<118>

CHAPITRE XVIII.

Le précepteur des tyrans ose assurer que les princes peuvent abuser le monde par leur dissimulation : c'est par où je dois commencer à le confondre.

On sait jusqu'à quel point le public est curieux; c'est un animal qui voit tout, qui entend tout, et qui divulgue tout ce qu'il a vu et ce qu'il a entendu. Si la curiosité de ce public examine la conduite des particuliers, c'est pour divertir son oisiveté; mais lorsqu'il juge du caractère des princes, c'est pour son propre intérêt. Aussi les princes sont-ils exposés plus que tous les autres hommes aux raisonnements et aux jugements du monde; ils sont comme les astres, contre lesquels un peuple d'astronomes a braqué ses secteurs à lunettes et ses astrolabes; les courtisans qui les observent font chaque jour leurs remarques; un geste, un coup d'œil, un regard les trahit,a et les peuples se rapprochent d'eux par des conjectures; en un mot, aussi peu que le soleil peut couvrir ses taches, aussi peu les grands princes peuvent-ils cacher leurs vices et le fond de leur caractère aux yeux de tant d'observateurs.

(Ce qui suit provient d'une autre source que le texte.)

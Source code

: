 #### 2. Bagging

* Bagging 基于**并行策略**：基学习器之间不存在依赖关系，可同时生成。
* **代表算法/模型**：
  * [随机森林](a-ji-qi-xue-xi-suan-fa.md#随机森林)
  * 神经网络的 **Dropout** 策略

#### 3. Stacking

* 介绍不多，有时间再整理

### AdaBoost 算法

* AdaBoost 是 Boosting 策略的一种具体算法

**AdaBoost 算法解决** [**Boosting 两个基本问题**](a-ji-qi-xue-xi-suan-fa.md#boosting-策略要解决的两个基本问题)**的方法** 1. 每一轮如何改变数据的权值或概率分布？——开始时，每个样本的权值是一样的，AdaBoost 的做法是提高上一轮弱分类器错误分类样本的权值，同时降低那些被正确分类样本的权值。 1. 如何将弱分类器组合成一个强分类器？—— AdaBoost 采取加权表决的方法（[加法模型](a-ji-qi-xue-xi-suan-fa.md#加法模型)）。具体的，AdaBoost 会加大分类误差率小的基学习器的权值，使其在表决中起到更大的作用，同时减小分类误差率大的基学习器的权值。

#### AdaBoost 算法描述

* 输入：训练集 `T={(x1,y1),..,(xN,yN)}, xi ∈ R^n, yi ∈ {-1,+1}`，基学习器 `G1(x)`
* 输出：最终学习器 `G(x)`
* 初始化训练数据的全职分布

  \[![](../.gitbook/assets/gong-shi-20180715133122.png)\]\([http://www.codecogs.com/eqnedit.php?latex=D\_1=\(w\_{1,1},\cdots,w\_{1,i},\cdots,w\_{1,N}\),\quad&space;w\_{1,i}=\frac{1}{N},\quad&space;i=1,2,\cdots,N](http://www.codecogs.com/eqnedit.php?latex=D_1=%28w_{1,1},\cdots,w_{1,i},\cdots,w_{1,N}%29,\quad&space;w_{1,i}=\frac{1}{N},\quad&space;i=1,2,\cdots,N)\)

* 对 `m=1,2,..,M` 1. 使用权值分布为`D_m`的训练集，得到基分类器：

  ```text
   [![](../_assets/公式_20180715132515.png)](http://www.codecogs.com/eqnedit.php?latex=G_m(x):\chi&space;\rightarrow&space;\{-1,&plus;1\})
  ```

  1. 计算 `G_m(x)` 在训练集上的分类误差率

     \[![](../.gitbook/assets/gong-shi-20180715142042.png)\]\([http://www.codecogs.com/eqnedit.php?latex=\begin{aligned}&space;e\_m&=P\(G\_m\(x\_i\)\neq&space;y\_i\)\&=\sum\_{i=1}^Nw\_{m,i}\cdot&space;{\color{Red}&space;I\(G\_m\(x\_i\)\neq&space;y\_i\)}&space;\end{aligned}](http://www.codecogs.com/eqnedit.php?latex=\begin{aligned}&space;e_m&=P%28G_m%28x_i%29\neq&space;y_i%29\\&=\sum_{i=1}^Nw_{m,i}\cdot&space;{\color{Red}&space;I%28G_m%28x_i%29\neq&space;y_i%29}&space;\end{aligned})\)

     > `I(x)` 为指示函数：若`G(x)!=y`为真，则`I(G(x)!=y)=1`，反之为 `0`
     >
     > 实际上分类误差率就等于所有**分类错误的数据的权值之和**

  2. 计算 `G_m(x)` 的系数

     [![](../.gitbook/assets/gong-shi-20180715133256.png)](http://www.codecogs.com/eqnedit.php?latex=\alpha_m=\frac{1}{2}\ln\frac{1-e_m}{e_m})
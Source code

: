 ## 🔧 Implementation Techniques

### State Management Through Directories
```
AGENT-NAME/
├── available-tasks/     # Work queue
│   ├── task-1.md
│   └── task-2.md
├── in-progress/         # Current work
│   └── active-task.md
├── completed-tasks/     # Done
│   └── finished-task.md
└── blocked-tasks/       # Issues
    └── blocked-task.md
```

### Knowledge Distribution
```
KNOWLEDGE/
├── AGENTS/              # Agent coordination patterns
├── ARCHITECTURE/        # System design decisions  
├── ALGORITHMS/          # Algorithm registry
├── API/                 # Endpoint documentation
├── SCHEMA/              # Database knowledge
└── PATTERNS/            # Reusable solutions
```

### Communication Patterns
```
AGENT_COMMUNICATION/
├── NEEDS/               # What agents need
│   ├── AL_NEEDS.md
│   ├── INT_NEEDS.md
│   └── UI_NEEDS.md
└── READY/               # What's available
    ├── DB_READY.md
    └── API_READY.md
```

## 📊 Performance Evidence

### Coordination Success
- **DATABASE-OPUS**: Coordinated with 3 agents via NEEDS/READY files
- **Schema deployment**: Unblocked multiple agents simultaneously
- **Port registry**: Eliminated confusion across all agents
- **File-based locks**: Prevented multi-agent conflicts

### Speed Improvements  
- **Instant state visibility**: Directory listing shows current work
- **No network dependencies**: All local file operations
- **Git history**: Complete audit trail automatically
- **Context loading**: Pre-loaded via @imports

Quand même le masque de la dissimulation couvrirait pour un temps la difformité naturelle d'un prince, il ne se pourrait pourtant point qu'il gardât ce masque continuellement, et qu'il ne le levât quelquefois, ne fût-ce que pour respirer; et une occasion seule peut suffire pour contenter les curieux.


a Un seul mot, un soupir, un coup d'œil nous trahit.
     Voltaire. Œdipe, acte III, scène Ier.